START Data

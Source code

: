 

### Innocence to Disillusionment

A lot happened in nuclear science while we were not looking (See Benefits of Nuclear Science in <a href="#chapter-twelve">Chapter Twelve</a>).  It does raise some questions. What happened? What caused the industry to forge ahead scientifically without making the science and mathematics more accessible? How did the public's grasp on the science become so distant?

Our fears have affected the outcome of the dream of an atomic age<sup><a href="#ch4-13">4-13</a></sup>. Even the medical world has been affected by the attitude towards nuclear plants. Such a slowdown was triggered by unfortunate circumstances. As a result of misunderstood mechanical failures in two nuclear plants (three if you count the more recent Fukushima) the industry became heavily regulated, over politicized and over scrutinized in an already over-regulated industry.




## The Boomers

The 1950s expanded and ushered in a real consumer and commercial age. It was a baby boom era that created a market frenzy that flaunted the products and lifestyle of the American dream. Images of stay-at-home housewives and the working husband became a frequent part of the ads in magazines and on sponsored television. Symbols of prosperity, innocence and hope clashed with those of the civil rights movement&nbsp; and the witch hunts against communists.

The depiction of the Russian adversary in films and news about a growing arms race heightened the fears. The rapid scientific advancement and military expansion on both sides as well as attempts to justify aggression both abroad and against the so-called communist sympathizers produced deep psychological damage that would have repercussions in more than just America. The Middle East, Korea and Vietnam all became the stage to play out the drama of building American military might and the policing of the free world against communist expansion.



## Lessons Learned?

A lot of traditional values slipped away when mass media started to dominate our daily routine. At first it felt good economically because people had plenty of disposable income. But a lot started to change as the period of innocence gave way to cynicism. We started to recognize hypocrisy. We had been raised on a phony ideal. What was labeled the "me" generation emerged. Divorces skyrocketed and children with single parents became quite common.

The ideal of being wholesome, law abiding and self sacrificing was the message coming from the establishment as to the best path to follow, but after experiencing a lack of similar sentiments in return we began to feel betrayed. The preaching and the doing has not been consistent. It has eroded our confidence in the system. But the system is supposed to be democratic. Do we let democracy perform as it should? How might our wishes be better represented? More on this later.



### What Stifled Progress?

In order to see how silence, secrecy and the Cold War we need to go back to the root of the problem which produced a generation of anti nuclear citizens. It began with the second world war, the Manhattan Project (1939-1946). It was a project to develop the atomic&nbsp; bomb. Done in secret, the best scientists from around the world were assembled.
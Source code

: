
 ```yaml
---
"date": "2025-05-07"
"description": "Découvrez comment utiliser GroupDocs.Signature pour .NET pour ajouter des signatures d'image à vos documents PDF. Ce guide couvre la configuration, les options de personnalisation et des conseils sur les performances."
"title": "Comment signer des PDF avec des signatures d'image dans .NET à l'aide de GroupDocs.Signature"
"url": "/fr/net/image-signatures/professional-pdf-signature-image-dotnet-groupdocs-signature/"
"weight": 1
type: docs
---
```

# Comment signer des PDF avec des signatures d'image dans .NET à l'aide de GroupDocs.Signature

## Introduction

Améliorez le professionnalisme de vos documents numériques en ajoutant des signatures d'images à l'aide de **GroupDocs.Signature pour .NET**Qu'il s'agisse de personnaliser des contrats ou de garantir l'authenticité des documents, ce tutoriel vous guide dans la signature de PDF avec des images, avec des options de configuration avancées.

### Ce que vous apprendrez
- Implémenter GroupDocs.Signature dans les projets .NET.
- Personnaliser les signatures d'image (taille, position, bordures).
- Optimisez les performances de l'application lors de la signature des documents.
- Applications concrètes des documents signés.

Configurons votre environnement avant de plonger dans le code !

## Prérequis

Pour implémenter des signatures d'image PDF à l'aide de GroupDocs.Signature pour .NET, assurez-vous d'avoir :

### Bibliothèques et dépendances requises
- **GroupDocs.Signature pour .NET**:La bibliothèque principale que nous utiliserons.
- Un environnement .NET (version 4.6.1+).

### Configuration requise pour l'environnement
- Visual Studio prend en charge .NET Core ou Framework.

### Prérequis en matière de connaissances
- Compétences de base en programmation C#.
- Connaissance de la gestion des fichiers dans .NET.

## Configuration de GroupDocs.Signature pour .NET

END Data

◆ Problem requirements:
Once the line with "- Visual Studio" has been found in the records above, retype it and every line after it exactly, and include nothing else.

◆ Exercise answer:
- Visual Studio prend en charge .NET Core ou Framework.

### Prérequis en matière de connaissances
- Compétences de base en programmation C#.
- Connaissance de la gestion des fichiers dans .NET.

## Configuration de GroupDocs.Signature pour .NET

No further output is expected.